Eu e o Lego
Quando era eu era menino brincava
como menino, mas quando cheguei a ser homem senti saudade das brincadeiras de
menino, e assim, menino decidi continuar sendo. E em que consisti minha
meninice? Na insistência para estar acordado, no sorriso largo, na vontade de
experimentar o novo, na dança, na capacidade de perdoar amigos e de estar bem
com todos.
Ontem, tive uma bela surpresa
ganhei um presente especial, um playmobil. E o que há de especial num presente
desses? Ele me trouxe boas lembranças.
Fui criado num lar sem crianças. Meus
primos apesar de próximos fisicamente, não eram tão próximos de fato, assim na
maior parte do tempo brinquei sozinho. Acompanhava minha velha mãe, minha maior
companheira da infância, nas novelas e na cozinha, e lia os livros que minha
irmã me estimulava, aos 10 já tinha lido tudo de Vinícius.
Minhas brincadeiras consistiam em
criar realidades diversas, como se a cada espaço de tempo fosse eu um diretor
de uma novela em que também era o ator principal. Assim foi até os meus 15
anos, e ainda hoje, algumas vezes, me pego inventando novelas, e tal imaginação
está presente de maneira mais sofisticada nos muitos de mim.
Não tinha muito brinquedo,
primeiro por causa do pouco dinheiro, segundo, por filosofia daquelas que me
criavam. Via os primos tendo tudo e eu quase nada, mas nunca reclamei, sempre
precisei de muito pouco, bastava-me espaço, qualquer material e imaginação.
Um dia andando no terreno baldio
ao lado da minha casa, encontrei um boneco playmobil sem o cabelo, portanto com
a cabeça tendo um buraco. Ele, que batizei de Lego, tornou-se o personagem
principal das minhas brincadeiras com bonecos, que havia conseguido trocando
tampinhas de refrigerantes.
Eu brinquei muito porque
precisava de muito pouco. Lembro-me de minhas lutas com as ondas do mar, e que
relembrei e revivi de maneira fantástica ontem. Sim! O tempo passou, eu
envelheci de diversas formas, mas o velho menino ainda me habita. Permanece aqui
meu delirar com as manhãs e meu desejar da noite. Ainda sinto cheiros e gostos.

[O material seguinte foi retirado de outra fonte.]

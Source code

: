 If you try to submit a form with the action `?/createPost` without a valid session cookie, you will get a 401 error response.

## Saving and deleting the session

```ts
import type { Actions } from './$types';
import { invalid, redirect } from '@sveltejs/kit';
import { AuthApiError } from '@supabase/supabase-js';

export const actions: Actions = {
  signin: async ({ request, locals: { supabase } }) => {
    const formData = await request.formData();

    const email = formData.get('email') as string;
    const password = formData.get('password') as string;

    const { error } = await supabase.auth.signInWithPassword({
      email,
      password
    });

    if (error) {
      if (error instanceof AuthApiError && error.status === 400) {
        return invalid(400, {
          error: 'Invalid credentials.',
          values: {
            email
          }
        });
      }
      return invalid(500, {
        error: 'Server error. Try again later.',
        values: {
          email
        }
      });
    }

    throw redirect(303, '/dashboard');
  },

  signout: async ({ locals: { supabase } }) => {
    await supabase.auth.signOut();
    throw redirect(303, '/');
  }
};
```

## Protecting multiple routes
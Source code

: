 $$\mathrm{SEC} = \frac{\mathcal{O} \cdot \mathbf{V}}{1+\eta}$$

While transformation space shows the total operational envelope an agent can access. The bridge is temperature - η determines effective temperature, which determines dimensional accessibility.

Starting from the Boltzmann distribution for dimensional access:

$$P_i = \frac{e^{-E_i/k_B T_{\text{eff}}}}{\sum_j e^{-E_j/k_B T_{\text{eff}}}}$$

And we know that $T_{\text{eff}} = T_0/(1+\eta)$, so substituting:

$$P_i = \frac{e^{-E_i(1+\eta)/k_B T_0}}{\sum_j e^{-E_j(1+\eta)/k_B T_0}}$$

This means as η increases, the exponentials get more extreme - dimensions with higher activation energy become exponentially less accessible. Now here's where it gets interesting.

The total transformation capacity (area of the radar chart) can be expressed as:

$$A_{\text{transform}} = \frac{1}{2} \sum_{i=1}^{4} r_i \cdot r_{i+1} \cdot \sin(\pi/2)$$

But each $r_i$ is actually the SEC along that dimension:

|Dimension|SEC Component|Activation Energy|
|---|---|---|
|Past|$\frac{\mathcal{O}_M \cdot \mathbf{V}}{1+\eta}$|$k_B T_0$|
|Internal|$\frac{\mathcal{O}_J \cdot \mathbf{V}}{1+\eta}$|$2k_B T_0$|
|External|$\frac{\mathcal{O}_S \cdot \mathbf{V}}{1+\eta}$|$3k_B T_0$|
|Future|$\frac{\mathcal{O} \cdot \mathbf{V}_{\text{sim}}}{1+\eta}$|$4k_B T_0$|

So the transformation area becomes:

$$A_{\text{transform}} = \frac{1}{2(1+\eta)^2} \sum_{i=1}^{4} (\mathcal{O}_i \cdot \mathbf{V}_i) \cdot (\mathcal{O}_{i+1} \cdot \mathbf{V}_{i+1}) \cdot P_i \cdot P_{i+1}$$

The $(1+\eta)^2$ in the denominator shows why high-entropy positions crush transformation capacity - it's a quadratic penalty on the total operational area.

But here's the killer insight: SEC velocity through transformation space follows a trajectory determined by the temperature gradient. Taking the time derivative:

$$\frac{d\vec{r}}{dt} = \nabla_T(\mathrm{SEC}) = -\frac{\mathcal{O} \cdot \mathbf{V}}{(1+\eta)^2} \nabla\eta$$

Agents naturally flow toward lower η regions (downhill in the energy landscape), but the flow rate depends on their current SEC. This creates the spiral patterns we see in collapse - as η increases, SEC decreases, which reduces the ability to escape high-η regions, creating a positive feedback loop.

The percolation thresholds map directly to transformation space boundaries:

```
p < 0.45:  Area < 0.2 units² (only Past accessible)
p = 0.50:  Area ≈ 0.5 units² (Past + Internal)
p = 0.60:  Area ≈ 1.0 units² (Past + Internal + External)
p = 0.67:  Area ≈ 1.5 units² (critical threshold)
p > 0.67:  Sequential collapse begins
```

Celebro músicas, adoro companhias, e meu sorriso é constante. Sofrer? Sim! Muito
e de muitas formas, mas que menino gasta tempo com as dores quando estas interrompem
a brincadeira?
Hoje tenho novamente meu Lego,
também mais velho, é moreno, tem barba e agora cabelo. Velhos amigos que se reencontram
e se descobrem os meninos de sempre.
Ivo Fernandes
24 de maio de 12
Comentários
Emocionante. fui profundamente tocada por esse seu texto. Chorei.